ABCAUS Case Law Citation:
4470 (2025) (03) abcaus.in ITAT
In the instant case, the assessee had challenged the order passed by the CIT(A) National Faceless Appeal Centre, Delhi (NFAC) in confirming Penalty u/s 271(1)(b) of the Income Tax Act, 1961 (the Act).
The assessee was an individual. The Assessing Officer levied penalty of Rs. 30,000/- u/s 271(1)(b) of the Act as the assessee did not respond to notices issued by him u/s 142(1) of the Act on three occasions but then made partial compliance. Subsequently, the assessment was completed exparte u/s.147 r.w.s.144 of the Act.
Against the levy of penalty, the assessee preferred appeal before the CIT(A) (Appeals) contending inter alia that (i) email-id registered on income-tax portal does not belong to the assessee (ii) she filed her replies to the notices after the due dates, (iii) assessee was unaware of the notices as the entire assessment proceedings was handled by her consultant and (iv) she was also not aware of the failure to respond to the notices.
However, no reprieve was given by the CIT(A) who dismissed the appeal of the assessee.
The Tribunal observed that Section 273B of the Act provides that no penalty shall be imposed on the person or the assessee as the case may be, for any failure referred to in the said provision, if he proves that there was reasonable cause for the said failure.

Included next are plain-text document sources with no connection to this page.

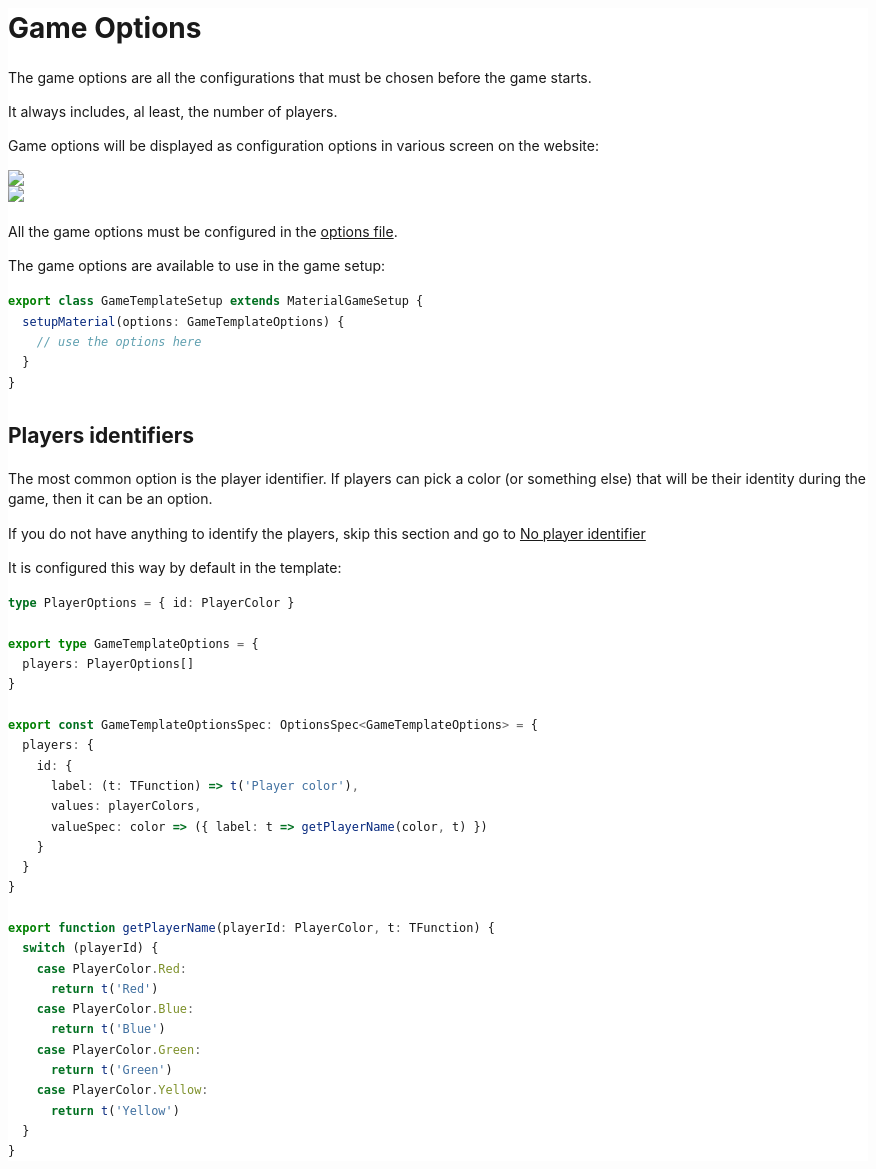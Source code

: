 # Game Options

The game options are all the configurations that must be chosen before the game starts.

It always includes, al least, the number of players.

Game options will be displayed as configuration options in various screen on the website:

<img width="800" src="./_media/iaww-options.jpg" style="display: block"/>

<img width="800" src="./_media/iaww-matchmaking-options.jpg"/>

All the game options must be configured in the [options file](https://github.com/gamepark/board-game-template/blob/main/rules/src/GameTemplateOptions.ts).

The game options are available to use in the game setup:

```typescript
export class GameTemplateSetup extends MaterialGameSetup {
  setupMaterial(options: GameTemplateOptions) {
    // use the options here
  }
}
```

## Players identifiers

The most common option is the player identifier. If players can pick a color (or something else) that will be their identity during the game, then it can be an option.

If you do not have anything to identify the players, skip this section and go to [No player identifier](#no-player-identifier)

It is configured this way by default in the template:

```typescript
type PlayerOptions = { id: PlayerColor }

export type GameTemplateOptions = {
  players: PlayerOptions[]
}

export const GameTemplateOptionsSpec: OptionsSpec<GameTemplateOptions> = {
  players: {
    id: {
      label: (t: TFunction) => t('Player color'),
      values: playerColors,
      valueSpec: color => ({ label: t => getPlayerName(color, t) })
    }
  }
}

export function getPlayerName(playerId: PlayerColor, t: TFunction) {
  switch (playerId) {
    case PlayerColor.Red:
      return t('Red')
    case PlayerColor.Blue:
      return t('Blue')
    case PlayerColor.Green:
      return t('Green')
    case PlayerColor.Yellow:
      return t('Yellow')
  }
}
```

Also, the assessee had stated various reasons which prevented the assessee to appear before the Assessing Officer.
The Tribunal further observed that it was also a fact that the assessee had submitted replies to the notices but belatedly. Considering the facts, the Tribunal opined that it would be proper that the penalty of Rs.10,000/- could be imposed for the first default made by the assessee in this regard u/s 271(1)(b) of the Act but could not be imposed for each and every notice issued u/s 142(1), which remained uncomplied with.

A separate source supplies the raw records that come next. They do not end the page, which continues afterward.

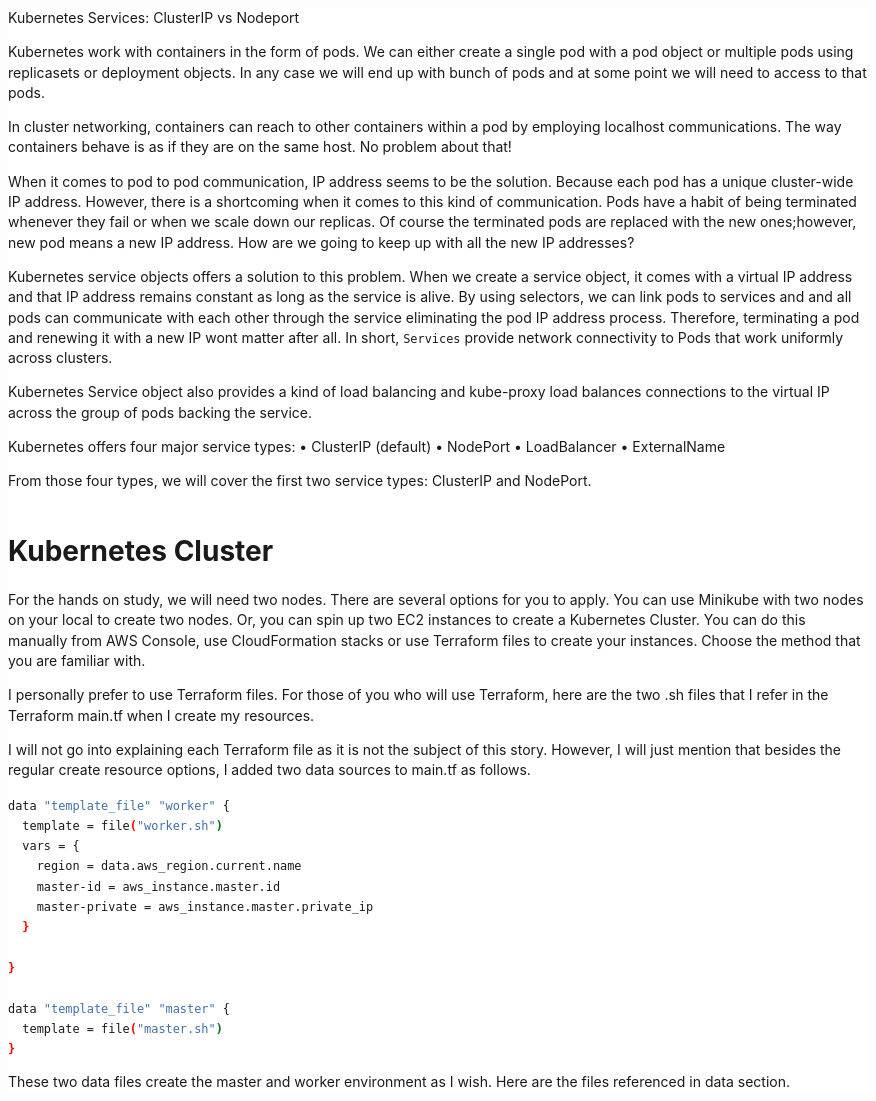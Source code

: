 Kubernetes Services: ClusterIP vs Nodeport

Kubernetes work with containers in the form of pods. We can either create a single pod with a pod object or multiple pods using replicasets or deployment objects. In any case we will end up with bunch of pods and at some point we will need to access to that pods.

In cluster networking, containers can reach to other containers within a pod by employing localhost communications. The way containers behave is as if they are on the same host. No problem about that!

When it comes to pod to pod communication, IP address seems to be the solution. Because each pod has a unique cluster-wide IP address. However, there is a shortcoming when it comes to this kind of communication. Pods have a habit of being terminated whenever they fail or when we scale down our replicas. Of course the terminated pods are replaced with the new ones;however, new pod means a new IP address. How are we going to keep up with all the new IP addresses?

Kubernetes service objects offers a solution to this problem. When we create a service object, it comes with a virtual IP address and that IP address remains constant as long as the service is alive. By using selectors, we can link pods to services and and all pods can communicate with each other through the service eliminating the pod IP address process. Therefore, terminating a pod and renewing it with a new IP wont matter after all. In short, `Services` provide network connectivity to Pods that work uniformly across clusters.

Kubernetes Service object also provides a kind of load balancing and kube-proxy load balances connections to the virtual IP across the group of pods backing the service.

Kubernetes offers four major service types:
• ClusterIP (default)
• NodePort
• LoadBalancer 
• ExternalName

From those four types, we will cover the first two service types: ClusterIP and NodePort.

# Kubernetes Cluster

For the hands on study, we will need two nodes. There are several options for you to apply. You can use Minikube with two nodes on your local to create two nodes.
Or, you can spin up two EC2 instances to create a Kubernetes Cluster. You can do this manually from AWS Console, use CloudFormation stacks or use Terraform files to create your instances. Choose the method that you are familiar with.

I personally prefer to use Terraform files. For those of you who will use Terraform, here are the two .sh files that I refer in the Terraform main.tf when I create my resources.

I will not go into explaining each Terraform file as it is not the subject of this story. However, I will just mention that besides the regular create resource options, I added two data sources to main.tf as follows.

```bash
data "template_file" "worker" {
  template = file("worker.sh")
  vars = {
    region = data.aws_region.current.name
    master-id = aws_instance.master.id
    master-private = aws_instance.master.private_ip
  }

}

data "template_file" "master" {
  template = file("master.sh")
}

```
These two data files create the master and worker environment as I wish. Here are the files referenced in data section.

The Tribunal observed that although the provision of Section 271(1)(b) is of deterrent nature and not for earning revenue. Any other view taken shall lead to the imposition of penalty for any number of times (without limits) for the same default. This does not seem to be the intention of the legislature in enacting the provisions of Section 271(1)(b) of the Act. In case of failure of the assessee to comply with the notice u/s 142(1) of the Act, the remedy with the Assessing Officer lies with framing of “best judgement assessment” under the provisions of Section 144 of the Act, as has been rightly done in the instant case but not to impose penalty u/s 271(1)(b) of the Act again and again for the same default.

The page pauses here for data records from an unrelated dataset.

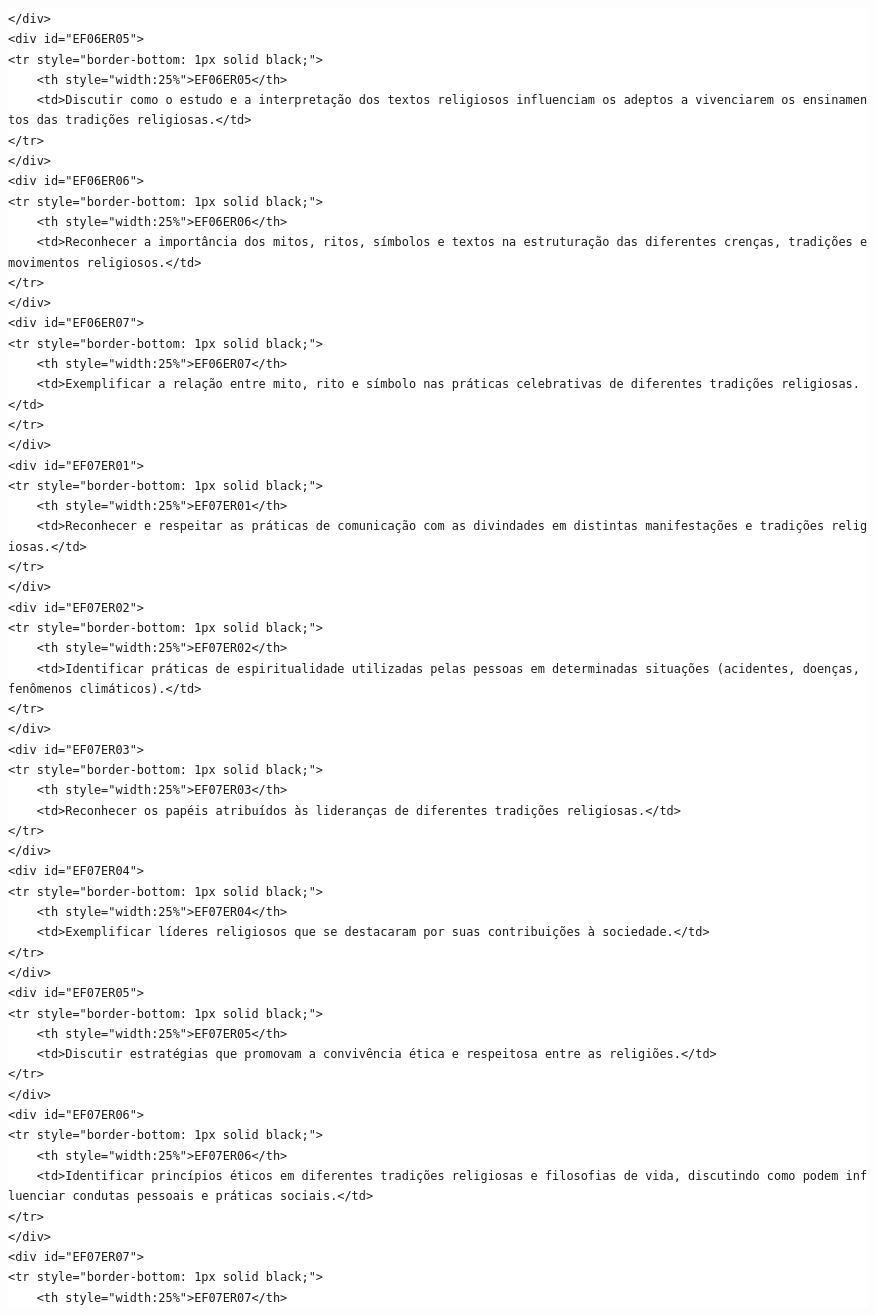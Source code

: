     </div>
    <div id="EF06ER05">
    <tr style="border-bottom: 1px solid black;">
        <th style="width:25%">EF06ER05</th>
        <td>Discutir como o estudo e a interpretação dos textos religiosos influenciam os adeptos a vivenciarem os ensinamentos das tradições religiosas.</td>
    </tr>
    </div>
    <div id="EF06ER06">
    <tr style="border-bottom: 1px solid black;">
        <th style="width:25%">EF06ER06</th>
        <td>Reconhecer a importância dos mitos, ritos, símbolos e textos na estruturação das diferentes crenças, tradições e movimentos religiosos.</td>
    </tr>
    </div>
    <div id="EF06ER07">
    <tr style="border-bottom: 1px solid black;">
        <th style="width:25%">EF06ER07</th>
        <td>Exemplificar a relação entre mito, rito e símbolo nas práticas celebrativas de diferentes tradições religiosas.</td>
    </tr>
    </div>
    <div id="EF07ER01">
    <tr style="border-bottom: 1px solid black;">
        <th style="width:25%">EF07ER01</th>
        <td>Reconhecer e respeitar as práticas de comunicação com as divindades em distintas manifestações e tradições religiosas.</td>
    </tr>
    </div>
    <div id="EF07ER02">
    <tr style="border-bottom: 1px solid black;">
        <th style="width:25%">EF07ER02</th>
        <td>Identificar práticas de espiritualidade utilizadas pelas pessoas em determinadas situações (acidentes, doenças, fenômenos climáticos).</td>
    </tr>
    </div>
    <div id="EF07ER03">
    <tr style="border-bottom: 1px solid black;">
        <th style="width:25%">EF07ER03</th>
        <td>Reconhecer os papéis atribuídos às lideranças de diferentes tradições religiosas.</td>
    </tr>
    </div>
    <div id="EF07ER04">
    <tr style="border-bottom: 1px solid black;">
        <th style="width:25%">EF07ER04</th>
        <td>Exemplificar líderes religiosos que se destacaram por suas contribuições à sociedade.</td>
    </tr>
    </div>
    <div id="EF07ER05">
    <tr style="border-bottom: 1px solid black;">
        <th style="width:25%">EF07ER05</th>
        <td>Discutir estratégias que promovam a convivência ética e respeitosa entre as religiões.</td>
    </tr>
    </div>
    <div id="EF07ER06">
    <tr style="border-bottom: 1px solid black;">
        <th style="width:25%">EF07ER06</th>
        <td>Identificar princípios éticos em diferentes tradições religiosas e filosofias de vida, discutindo como podem influenciar condutas pessoais e práticas sociais.</td>
    </tr>
    </div>
    <div id="EF07ER07">
    <tr style="border-bottom: 1px solid black;">
        <th style="width:25%">EF07ER07</th>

The Tribunal held that the authorities below were not justified in levying penalty for each default in not responding to the notices issued u/s.142(1) of the Act.
Accordingly, the Tribunal set aside the order of CIT(A) and restricted the penalty levied u/s 271(1)(b) of the Act to the first default of the assessee in not complying with the notice u/s 142(1) of the Act.